# TASK REQUIREMENTS
Print exactly those lines that run from the beginning of the data to the line bearing "Shows how confident", inclusive.

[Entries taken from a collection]
# # # #
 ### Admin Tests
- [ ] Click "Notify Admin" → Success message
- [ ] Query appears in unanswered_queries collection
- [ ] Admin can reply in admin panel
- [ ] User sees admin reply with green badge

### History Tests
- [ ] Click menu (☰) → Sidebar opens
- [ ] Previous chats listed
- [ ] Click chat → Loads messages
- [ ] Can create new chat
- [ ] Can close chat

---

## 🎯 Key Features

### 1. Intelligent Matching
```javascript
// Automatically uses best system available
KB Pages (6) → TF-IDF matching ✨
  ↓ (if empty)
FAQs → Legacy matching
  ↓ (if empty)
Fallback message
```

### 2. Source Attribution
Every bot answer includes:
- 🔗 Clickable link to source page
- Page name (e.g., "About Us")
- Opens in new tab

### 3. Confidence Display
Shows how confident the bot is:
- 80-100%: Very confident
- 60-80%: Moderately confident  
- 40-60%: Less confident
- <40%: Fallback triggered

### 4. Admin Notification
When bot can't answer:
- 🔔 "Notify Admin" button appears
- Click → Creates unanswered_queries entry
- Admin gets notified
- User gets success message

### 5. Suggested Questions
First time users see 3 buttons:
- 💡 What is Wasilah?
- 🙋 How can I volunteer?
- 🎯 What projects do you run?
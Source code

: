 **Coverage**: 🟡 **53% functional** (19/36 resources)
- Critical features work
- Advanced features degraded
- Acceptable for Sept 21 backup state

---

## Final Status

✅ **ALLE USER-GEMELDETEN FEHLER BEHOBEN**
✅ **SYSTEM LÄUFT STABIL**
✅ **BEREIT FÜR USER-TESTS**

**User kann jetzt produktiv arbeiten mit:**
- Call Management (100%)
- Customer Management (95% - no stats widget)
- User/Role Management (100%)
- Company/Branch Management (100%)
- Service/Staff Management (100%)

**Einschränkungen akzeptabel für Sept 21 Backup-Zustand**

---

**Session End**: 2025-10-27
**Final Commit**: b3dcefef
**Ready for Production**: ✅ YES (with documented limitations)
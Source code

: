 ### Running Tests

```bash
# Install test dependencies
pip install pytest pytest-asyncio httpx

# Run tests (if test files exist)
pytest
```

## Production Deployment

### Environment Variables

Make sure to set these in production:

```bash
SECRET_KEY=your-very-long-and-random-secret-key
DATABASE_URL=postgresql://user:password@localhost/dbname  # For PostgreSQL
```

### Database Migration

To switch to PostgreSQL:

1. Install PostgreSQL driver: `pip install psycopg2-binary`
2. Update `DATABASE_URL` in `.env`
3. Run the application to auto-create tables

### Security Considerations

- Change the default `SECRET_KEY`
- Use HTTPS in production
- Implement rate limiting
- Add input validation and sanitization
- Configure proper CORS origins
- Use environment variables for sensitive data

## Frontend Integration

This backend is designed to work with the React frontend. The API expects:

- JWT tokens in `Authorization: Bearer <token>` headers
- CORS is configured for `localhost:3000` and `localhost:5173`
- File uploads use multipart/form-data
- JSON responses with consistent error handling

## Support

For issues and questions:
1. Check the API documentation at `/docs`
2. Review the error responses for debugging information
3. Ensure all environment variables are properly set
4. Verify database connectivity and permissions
# # # #
# ANSWER TO THIS EXERCISE
 ### Admin Tests
- [ ] Click "Notify Admin" → Success message
- [ ] Query appears in unanswered_queries collection
- [ ] Admin can reply in admin panel
- [ ] User sees admin reply with green badge

### History Tests
- [ ] Click menu (☰) → Sidebar opens
- [ ] Previous chats listed
- [ ] Click chat → Loads messages
- [ ] Can create new chat
- [ ] Can close chat

---

## 🎯 Key Features

### 1. Intelligent Matching
```javascript
// Automatically uses best system available
KB Pages (6) → TF-IDF matching ✨
  ↓ (if empty)
FAQs → Legacy matching
  ↓ (if empty)
Fallback message
```

### 2. Source Attribution
Every bot answer includes:
- 🔗 Clickable link to source page
- Page name (e.g., "About Us")
- Opens in new tab

### 3. Confidence Display
Shows how confident the bot is:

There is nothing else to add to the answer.